“If I gave you a thousand dollars for every day you did these exercises at home, would you do them?”
The question was a no-brainer. For a thousand bucks, of course I’d do my physical therapy exercises at home. Duh.
“So all these lines you’re giving me this week: I don’t have time, I’m too tired, I forgot…they’re just excuses. If I gave you a thousand bucks a day, you’d find a way to do these.”
I walked right into that one, didn’t I?
Fine, I admit it: I’ve been slacking on my physical therapy lately. Though I’ve made great progress since my ankle reconstruction surgery four months ago, I’m not where I’d like to be. You see, I hung all my hopes on a statement my surgeon made that I could be back to light running as early as the end of January. Every day, I did what was asked of me in rehab, and every day, I crossed off another box on my mental countdown calendar.

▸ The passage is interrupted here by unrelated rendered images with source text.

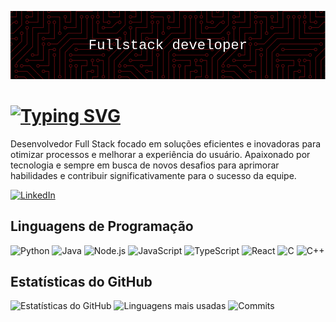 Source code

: ![Capa](./github-header-image.png)

# [![Typing SVG](https://readme-typing-svg.herokuapp.com?font=Fira+Code&weight=600&pause=1000&color=020608&width=435&lines=Seja+bem+vindo!;Sou+Eduardo+Hejazi+Bandeira;Trabalho+como+desenvolvedor)](https://git.io/typing-svg)

Desenvolvedor Full Stack focado em soluções eficientes e inovadoras para otimizar processos e melhorar a experiência do usuário. Apaixonado por tecnologia e sempre em busca de novos desafios para aprimorar habilidades e contribuir significativamente para o sucesso da equipe.

[![LinkedIn](https://img.shields.io/badge/LinkedIn-Perfil-blue?style=for-the-badge&logo=linkedin&logoColor=white)](https://www.linkedin.com/in/eduardohejazibandeira/)

## Linguagens de Programação

![Python](https://img.shields.io/badge/Python-3776AB?style=for-the-badge&logo=python&logoColor=white)
![Java](https://img.shields.io/badge/Java-007396?style=for-the-badge&logo=java&logoColor=white)
![Node.js](https://img.shields.io/badge/Node.js-339933?style=for-the-badge&logo=nodedotjs&logoColor=white)
![JavaScript](https://img.shields.io/badge/JavaScript-F7DF1E?style=for-the-badge&logo=javascript&logoColor=black)
![TypeScript](https://img.shields.io/badge/TypeScript-3178C6?style=for-the-badge&logo=typescript&logoColor=white)
![React](https://img.shields.io/badge/React-20232A?style=for-the-badge&logo=react&logoColor=61DAFB)
![C](https://img.shields.io/badge/C-A8B9CC?style=for-the-badge&logo=c&logoColor=white)
![C++](https://img.shields.io/badge/C++-00599C?style=for-the-badge&logo=cplusplus&logoColor=white)

## Estatísticas do GitHub

![Estatísticas do GitHub](https://github-readme-stats.vercel.app/api?username=eduhejband&show_icons=true&theme=radical)
![Linguagens mais usadas](https://github-readme-stats.vercel.app/api/top-langs/?username=eduhejband&layout=compact&theme=radical)
![Commits](https://github-readme-streak-stats.herokuapp.com/?user=eduhejband&theme=radical)
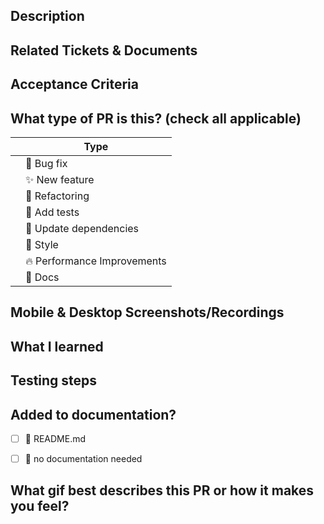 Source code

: ## Description

<!-- 
Please do not leave this blank 
This PR [adds/removes/fixes/replaces] the [feature/bug/etc]. 
-->

## Related Tickets & Documents
<!-- 
Please use this format link issue numbers: Fixes #123
https://docs.github.com/en/free-pro-team@latest/github/managing-your-work-on-github/linking-a-pull-request-to-an-issue#linking-a-pull-request-to-an-issue-using-a-keyword 
-->

## Acceptance Criteria

<!-- Include AC from the JIRA ticket -->

## What type of PR is this? (check all applicable)
<!-- Put an `✓` for the applicable box: -->

|     | Type                       |
| --- | -------------------------- |
|     | :bug: Bug fix              |
|     | :sparkles: New feature     |
|     | :hammer: Refactoring       |
|     | :100: Add tests            |
|     | :link: Update dependencies |
|     | 🎨 Style                   |
|     | 🔥 Performance Improvements|
|     | :scroll: Docs              |


## Mobile & Desktop Screenshots/Recordings

<!-- Visual changes require screenshots -->

## What I learned


## Testing steps



## Added to documentation?

- [ ] 📜 README.md
- [ ] 🙅 no documentation needed


## What gif best describes this PR or how it makes you feel?
<!-- 
  to easily include a gif, go to giphy.com, copy the gif link (must be a gif, not a clip/video),
  and then insert it following this format:
  ![gif name](url) 
  the name you choose is arbitrary as it won't show up,
  but be sure to include the exclamation mark, brackets, and parentheses
-->

<!--
  For Work In Progress Pull Requests, please use the Draft PR feature,
  see https://github.blog/2019-02-14-introducing-draft-pull-requests/ for further details.
  
  Before submitting a Pull Request, please ensure you've done the following:
  - 👷‍♀️ Create small PRs. In most cases, this will be possible.
  - 📝 Use descriptive commit messages.
  - 📗 Update any related documentation and include any relevant screenshots.
-->
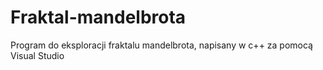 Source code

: # Fraktal-mandelbrota
Program do eksploracji fraktalu mandelbrota, napisany w c++ za pomocą Visual Studio
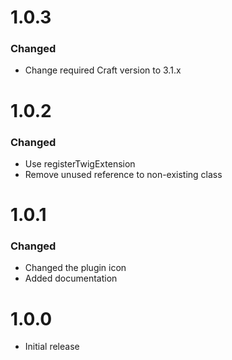 # 1.0.3
### Changed
- Change required Craft version to 3.1.x

# 1.0.2
### Changed
- Use registerTwigExtension
- Remove unused reference to non-existing class

# 1.0.1
### Changed
- Changed the plugin icon
- Added documentation

# 1.0.0
- Initial release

At my end-of-January checkup, the grand finale of all my hard work, my doctor told me the ankle wasn’t ready to run yet. In fact, it would be at least another month of rehab before I’d be able to lace up safely. I was…well, there’s no way to say this kindly: I was effin’ pissed. I held up my end of the bargain by attending physical therapy religiously for three months —where was my reward?

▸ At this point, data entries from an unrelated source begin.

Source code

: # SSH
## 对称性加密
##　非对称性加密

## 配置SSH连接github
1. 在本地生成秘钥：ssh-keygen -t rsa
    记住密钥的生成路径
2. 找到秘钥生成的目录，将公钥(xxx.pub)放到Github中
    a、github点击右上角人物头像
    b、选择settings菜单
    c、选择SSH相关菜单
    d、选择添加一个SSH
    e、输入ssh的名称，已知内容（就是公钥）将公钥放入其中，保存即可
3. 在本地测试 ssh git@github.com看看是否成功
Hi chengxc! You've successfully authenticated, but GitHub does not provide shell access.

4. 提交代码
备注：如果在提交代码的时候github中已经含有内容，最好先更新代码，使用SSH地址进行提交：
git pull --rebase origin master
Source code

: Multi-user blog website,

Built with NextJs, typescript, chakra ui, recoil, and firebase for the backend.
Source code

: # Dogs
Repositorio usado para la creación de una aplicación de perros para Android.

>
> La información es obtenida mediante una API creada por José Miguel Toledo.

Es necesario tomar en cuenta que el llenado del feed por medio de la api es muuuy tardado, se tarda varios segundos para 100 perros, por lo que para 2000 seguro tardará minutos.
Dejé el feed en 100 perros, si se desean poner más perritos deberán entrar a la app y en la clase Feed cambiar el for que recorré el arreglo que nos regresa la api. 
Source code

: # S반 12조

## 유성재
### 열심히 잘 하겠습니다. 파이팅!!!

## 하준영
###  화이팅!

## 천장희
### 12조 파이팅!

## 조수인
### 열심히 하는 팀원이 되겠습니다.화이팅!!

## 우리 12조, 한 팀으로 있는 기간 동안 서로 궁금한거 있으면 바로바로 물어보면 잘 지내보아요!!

Though running was still on hold for me, life was not. Things suddenly got very, very busy at the end of January. I threw myself into work, using deadlines to justify missed physical therapy appointments. Instead of taking 20 minutes to stretch and strengthen, I packed my suitcase for an upcoming work trip. While sitting on the couch watching TV, I’d think, “I should really do my rehab exercises right now.” Then I’d walk to the kitchen and pop some popcorn instead.
I was “too busy.” I was “too tired.” I “forgot.”
I was also “full of BS.”
RELATED: Out There: The Rehab Room
Here’s the truth: I was throwing a temper tantrum. In my head, I believed I was somehow punishing my doctor by not doing my assigned exercises at home. If he wasn’t going to give me what I wanted, I wasn’t going to give him what he wanted. Two could play that game.
Then my doctor asked me the $1,000 question, and I realized he was playing the game far better than I ever could. I wasn’t punishing my doctor—the only person being punished here was me. If I wanted to run again, I had to invest in myself and the recovery process—no excuses allowed.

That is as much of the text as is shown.